Volkswagen is considering closing up to three factories in Germany, potentially cutting tens of thousands of jobs as it struggles to recover its footing in Europe. Falling sales and fierce competition from China have forced the automaker to reevaluate its operations, Daniela Cavallo, head of the company’s employee council, told workers Monday.
If the closures proceed, it would mark the first time in Volkswagen’s 87-year history that it shuts down production sites in Germany, dealing another blow to the country’s already sluggish economy.
Cavallo said the company’s plan includes not only factory closures but also scaling back production across all remaining plants and shedding key operations. “This means deeper cuts—more product lines, shifts, and assembly operations will be eliminated beyond what’s already been done,” she explained. Volkswagen is also pushing for pay reductions for the workers who remain.
Volkswagen’s importance to Germany’s economy is hard to overstate. As the country’s largest employer, its fortunes are closely tied to Germany’s post-war industrial growth. Entire regions depend on the company and its well-compensated workforce.
Management has declined to comment on specifics, stating that any announcements would only come after discussions with employee representatives. However, it emphasized that shrinking demand and mounting global competition have made labor costs in Germany unsustainable, necessitating major restructuring.

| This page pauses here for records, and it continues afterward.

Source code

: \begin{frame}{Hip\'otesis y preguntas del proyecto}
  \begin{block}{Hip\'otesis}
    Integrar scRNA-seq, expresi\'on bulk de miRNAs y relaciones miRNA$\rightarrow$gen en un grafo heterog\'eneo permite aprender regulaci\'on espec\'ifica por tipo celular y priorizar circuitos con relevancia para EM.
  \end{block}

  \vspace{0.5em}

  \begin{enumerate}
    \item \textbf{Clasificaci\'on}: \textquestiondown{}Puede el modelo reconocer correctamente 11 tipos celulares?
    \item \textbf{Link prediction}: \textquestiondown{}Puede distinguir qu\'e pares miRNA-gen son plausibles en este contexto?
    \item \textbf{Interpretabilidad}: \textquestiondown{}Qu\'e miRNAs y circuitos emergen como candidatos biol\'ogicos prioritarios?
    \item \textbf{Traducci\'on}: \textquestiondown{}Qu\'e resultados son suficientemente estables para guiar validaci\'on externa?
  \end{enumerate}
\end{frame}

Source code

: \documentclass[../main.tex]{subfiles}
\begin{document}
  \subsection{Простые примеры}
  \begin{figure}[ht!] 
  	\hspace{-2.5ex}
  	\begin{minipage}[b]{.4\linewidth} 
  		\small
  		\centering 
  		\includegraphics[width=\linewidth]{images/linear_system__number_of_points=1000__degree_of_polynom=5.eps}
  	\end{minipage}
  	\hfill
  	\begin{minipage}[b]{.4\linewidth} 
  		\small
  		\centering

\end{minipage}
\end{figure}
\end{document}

German Chancellor Olaf Scholz’s office hinted that poor management may have contributed to Volkswagen’s current struggles, adding that employees shouldn’t bear the brunt of the company’s missteps. Scholz faces pressure to revive the nation’s faltering economy, which the IMF predicts will contract by 0.2% in 2024—making Germany the only major economy expected to shrink this year.

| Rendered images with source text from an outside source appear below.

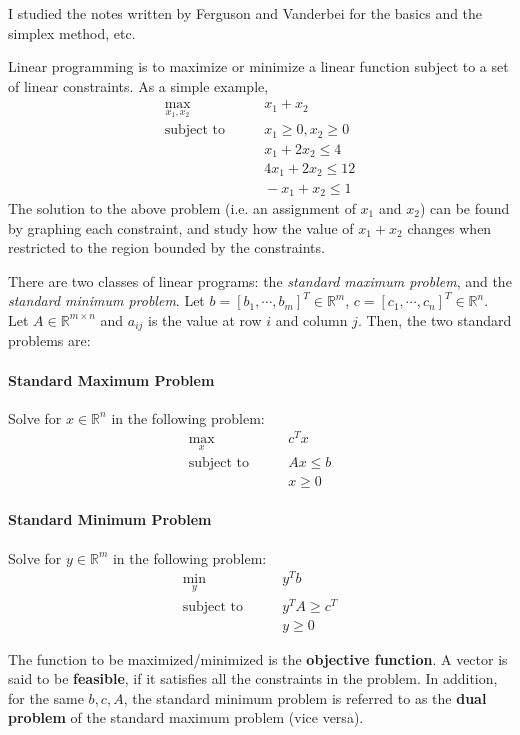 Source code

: \documentclass[12pt]{article}
\begin{document}
I studied the notes written by Ferguson \cite{ferguson1958linear} and Vanderbei \cite{vanderbei2015linear} for the basics and the simplex method, etc.

Linear programming is to maximize or minimize a linear function subject to a set of linear constraints. As a simple example,
\begin{align}
  \max_{x_1, x_2}&\qquad x_1 + x_2\\
  \text{subject to}&\qquad x_1\geq 0, x_2\geq 0\\
  &\qquad x_1 + 2x_2\leq 4\\
  &\qquad 4x_1 + 2x_2\leq 12\\
  &\qquad -x_1 + x_2 \leq 1
\end{align}
The solution to the above problem (i.e. an assignment of $x_1$ and $x_2$) can be found by graphing each constraint, and study how the value of $x_1+x_2$ changes when restricted to the region bounded by the constraints.

There are two classes of linear programs: the \emph{standard maximum problem}, and the \emph{standard minimum problem}. Let $b=[b_1, \cdots, b_m]^T\in\mathbb{R}^{m}$, $c=[c_1,\cdots,c_n]^T\in\mathbb{R}^n$. Let $A\in\mathbb{R}^{m\times n}$ and $a_{ij}$ is the value at row $i$ and column $j$. Then, the two standard problems are:
\paragraph{Standard Maximum Problem} Solve for $x\in\mathbb{R}^n$ in the following problem:
\begin{align}
  \max_{x}&\qquad c^Tx\\
  \text{subject to}&\qquad Ax\leq b\\
  &\qquad x\geq 0
\end{align}

\paragraph{Standard Minimum Problem} Solve for $y\in\mathbb{R}^m$ in the following problem:
\begin{align}
  \min_{y}&\qquad y^Tb\\
  \text{subject to}&\qquad y^TA\geq c^T\\
  &\qquad y\geq 0
\end{align}

The function to be maximized/minimized is the \textbf{objective function}. A vector is said to be \textbf{feasible}, if it satisfies all the constraints in the problem. In addition, for the same $b, c, A$, the standard minimum problem is referred to as the \textbf{dual problem} of the standard maximum problem (vice versa).
\end{document}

Last month, Volkswagen signaled that closing German plants might be unavoidable to stay competitive. The automotive sector, a pillar of Germany’s economy contributing over €560 billion ($610 billion) annually, has faced headwinds as export-dependent manufacturers like Volkswagen lose ground in China. Chinese consumers are increasingly opting for homegrown electric vehicles, squeezing German brands out of the market.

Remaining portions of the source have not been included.